WORK REQUIRED:
Please copy all of the entries exactly, but drop every picture.
-- DATA FOR THIS TASK follows --
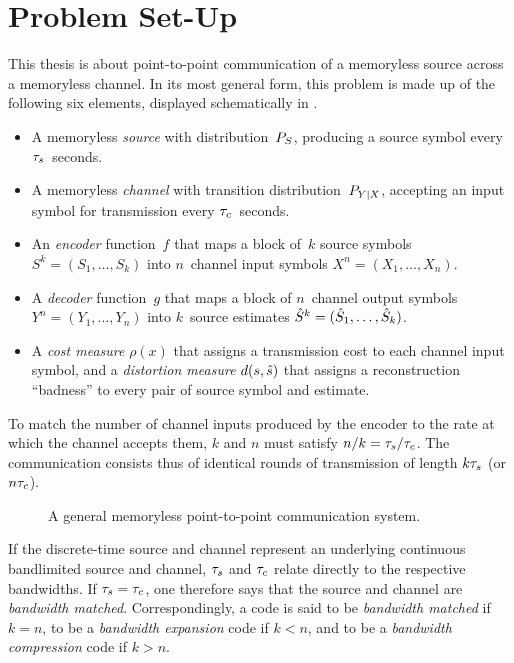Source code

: \section{Problem Set-Up}\label{sec:setup}

This thesis is about point-to-point communication of a memoryless source across
a memoryless channel. In its most general form, this problem is made up of the
following six elements, displayed schematically in .
\begin{itemize}
  \item A memoryless \emph{source} with distribution~${P_S}$, producing a source
    symbol every ${\tau_s}$~seconds.
  \item A memoryless \emph{channel} with transition distribution~$P_{Y|X}$,
    accepting an input symbol for transmission every ${\tau_c}$~seconds.
  \item An \emph{encoder} function~$f$ that maps a block of~$k$ source symbols
    $S^k = (S_1, \dots, S_k)$ into $n$~channel input symbols $X^n = (X_1, \dots,
    X_n)$.
  \item A \emph{decoder} function~$g$ that maps a block of $n$~channel output
    symbols $Y^n = (Y_1, \dots, Y_n)$ into $k$~source estimates ${\hat{S}}^k = ({\hat{S}}_1,
    \dots, {\hat{S}}_k)$.
  \item A \emph{cost measure} $\rho(x)$ that assigns a transmission cost to each
    channel input symbol, and a \emph{distortion measure} $d(s,{\hat{s}})$ that
    assigns a reconstruction ``badness'' to every pair of source symbol and
    estimate.
\end{itemize}
To match the number of channel inputs produced by the encoder to the
rate at which the channel accepts them, $k$ and $n$ must satisfy $n/k = {\tau_s} /
{\tau_c}$. The communication consists thus of identical rounds of transmission of
length $k{\tau_s}$ (or $n{\tau_c}$).



\begin{figure}
  \begin{center}
    
  \end{center}
  \caption{A general memoryless point-to-point communication system.}
  \label{fig:scgen}
\end{figure}

If the discrete-time source and channel represent an underlying continuous
bandlimited source and channel, ${\tau_s}$ and ${\tau_c}$ relate directly to
the respective bandwidths. If ${\tau_s} = {\tau_c}$, one therefore says that the source
and channel are \emph{bandwidth matched}. Correspondingly, a code is said to be
\emph{bandwidth matched} if $k=n$, to be a \emph{bandwidth expansion} code if $k
< n$, and to be a \emph{bandwidth compression} code if $k > n$. 

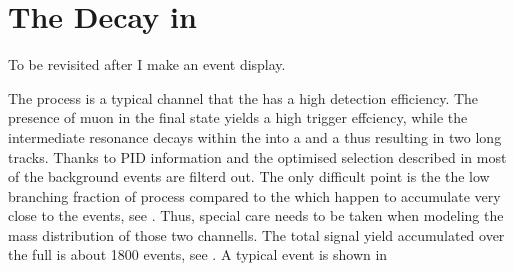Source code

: \section{The \BJpsiKst Decay in \lhcb}
\label{BspsiKst_at_lhcb}
{\color{red} To be revisited after I make an event display.}

The \BsJpsiKst process is a typical channel that the \lhcb has a high detection efficiency.
The presence of muon in the final state yields a high trigger effciency, while the intermediate
\Kstar resonance decays within the \velo into a \kaon and a \pion thus resulting in two long tracks.
Thanks to PID information and the optimised selection described in  most of the background
events are filterd out. The only difficult point is the the low branching fraction of \BsJpsiKst process
compared to the \BdJpsiKst which happen to accumulate very close to the \BsJpsiKst events, see .
Thus, special care needs to be taken when modeling the mass distribution of those two channells.
The total \BsJpsiKst signal yield accumulated over the full \runone is about 1800 events, see .
A typical \BsJpsiKst event is  shown in 


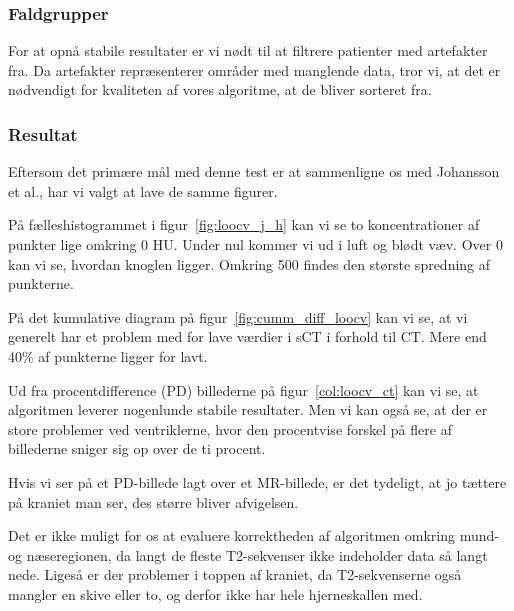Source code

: \subsubsection{Faldgrupper}
For at opnå stabile resultater er vi nødt til at filtrere patienter med artefakter fra. Da artefakter repræsenterer områder med manglende data, tror vi, at det er nødvendigt for kvaliteten af vores algoritme, at de bliver sorteret fra.

\subsubsection{Resultat}

Eftersom det primære mål med denne test er at sammenligne os med Johansson et al., har vi valgt at lave de samme figurer.

På fælleshistogrammet i figur~\ref{fig:loocv_j_h} kan vi se to koncentrationer af punkter lige omkring 0 HU. Under nul kommer vi ud i luft og blødt væv. Over 0 kan vi se, hvordan knoglen ligger. Omkring 500 findes den største spredning af punkterne.

På det kumulative diagram på figur~\ref{fig:cumm_diff_loocv} kan vi se, at vi generelt har et problem med for lave værdier i sCT i forhold til CT. Mere end 40\% af punkterne ligger for lavt.

Ud fra procentdifference (PD) billederne på figur~\ref{col:loocv_ct}  kan vi se, at algoritmen leverer nogenlunde stabile resultater. Men vi kan også se, at der er store problemer ved ventriklerne, hvor den procentvise forskel på flere af billederne sniger sig op over de ti procent.

Hvis vi ser på et PD-billede lagt over et MR-billede, er det tydeligt, at jo tættere på kraniet man ser, des større bliver afvigelsen.

Det er ikke muligt for os at evaluere korrektheden af algoritmen omkring mund- og næseregionen, da langt de fleste T2-sekvenser ikke indeholder data så langt nede. Ligeså er der problemer i toppen af kraniet, da T2-sekvenserne også mangler en skive eller to, og derfor ikke har hele hjerneskallen med.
-- DATA FOR THIS TASK concluded --
WRITTEN RESPONSE:
Source code

: \section{Problem Set-Up}\label{sec:setup}

This thesis is about point-to-point communication of a memoryless source across
a memoryless channel. In its most general form, this problem is made up of the
following six elements, displayed schematically in .
\begin{itemize}
  \item A memoryless \emph{source} with distribution~${P_S}$, producing a source
    symbol every ${\tau_s}$~seconds.
  \item A memoryless \emph{channel} with transition distribution~$P_{Y|X}$,
    accepting an input symbol for transmission every ${\tau_c}$~seconds.
  \item An \emph{encoder} function~$f$ that maps a block of~$k$ source symbols
    $S^k = (S_1, \dots, S_k)$ into $n$~channel input symbols $X^n = (X_1, \dots,
    X_n)$.
  \item A \emph{decoder} function~$g$ that maps a block of $n$~channel output
    symbols $Y^n = (Y_1, \dots, Y_n)$ into $k$~source estimates ${\hat{S}}^k = ({\hat{S}}_1,
    \dots, {\hat{S}}_k)$.
  \item A \emph{cost measure} $\rho(x)$ that assigns a transmission cost to each
    channel input symbol, and a \emph{distortion measure} $d(s,{\hat{s}})$ that
    assigns a reconstruction ``badness'' to every pair of source symbol and
    estimate.
\end{itemize}
To match the number of channel inputs produced by the encoder to the
rate at which the channel accepts them, $k$ and $n$ must satisfy $n/k = {\tau_s} /
{\tau_c}$. The communication consists thus of identical rounds of transmission of
length $k{\tau_s}$ (or $n{\tau_c}$).



\begin{figure}
  \begin{center}
    
  \end{center}
  \caption{A general memoryless point-to-point communication system.}
  \label{fig:scgen}
\end{figure}

If the discrete-time source and channel represent an underlying continuous
bandlimited source and channel, ${\tau_s}$ and ${\tau_c}$ relate directly to
the respective bandwidths. If ${\tau_s} = {\tau_c}$, one therefore says that the source
and channel are \emph{bandwidth matched}. Correspondingly, a code is said to be
\emph{bandwidth matched} if $k=n$, to be a \emph{bandwidth expansion} code if $k
< n$, and to be a \emph{bandwidth compression} code if $k > n$. 

Source code

: \section{The \BJpsiKst Decay in \lhcb}
\label{BspsiKst_at_lhcb}
{\color{red} To be revisited after I make an event display.}

The \BsJpsiKst process is a typical channel that the \lhcb has a high detection efficiency.
The presence of muon in the final state yields a high trigger effciency, while the intermediate
\Kstar resonance decays within the \velo into a \kaon and a \pion thus resulting in two long tracks.
Thanks to PID information and the optimised selection described in  most of the background
events are filterd out. The only difficult point is the the low branching fraction of \BsJpsiKst process
compared to the \BdJpsiKst which happen to accumulate very close to the \BsJpsiKst events, see .
Thus, special care needs to be taken when modeling the mass distribution of those two channells.
The total \BsJpsiKst signal yield accumulated over the full \runone is about 1800 events, see .
A typical \BsJpsiKst event is  shown in 


Source code

: \subsubsection{Faldgrupper}
For at opnå stabile resultater er vi nødt til at filtrere patienter med artefakter fra. Da artefakter repræsenterer områder med manglende data, tror vi, at det er nødvendigt for kvaliteten af vores algoritme, at de bliver sorteret fra.

\subsubsection{Resultat}

Eftersom det primære mål med denne test er at sammenligne os med Johansson et al., har vi valgt at lave de samme figurer.

På fælleshistogrammet i figur~\ref{fig:loocv_j_h} kan vi se to koncentrationer af punkter lige omkring 0 HU. Under nul kommer vi ud i luft og blødt væv. Over 0 kan vi se, hvordan knoglen ligger. Omkring 500 findes den største spredning af punkterne.

På det kumulative diagram på figur~\ref{fig:cumm_diff_loocv} kan vi se, at vi generelt har et problem med for lave værdier i sCT i forhold til CT. Mere end 40\% af punkterne ligger for lavt.

Ud fra procentdifference (PD) billederne på figur~\ref{col:loocv_ct}  kan vi se, at algoritmen leverer nogenlunde stabile resultater. Men vi kan også se, at der er store problemer ved ventriklerne, hvor den procentvise forskel på flere af billederne sniger sig op over de ti procent.

Hvis vi ser på et PD-billede lagt over et MR-billede, er det tydeligt, at jo tættere på kraniet man ser, des større bliver afvigelsen.

Det er ikke muligt for os at evaluere korrektheden af algoritmen omkring mund- og næseregionen, da langt de fleste T2-sekvenser ikke indeholder data så langt nede. Ligeså er der problemer i toppen af kraniet, da T2-sekvenserne også mangler en skive eller to, og derfor ikke har hele hjerneskallen med.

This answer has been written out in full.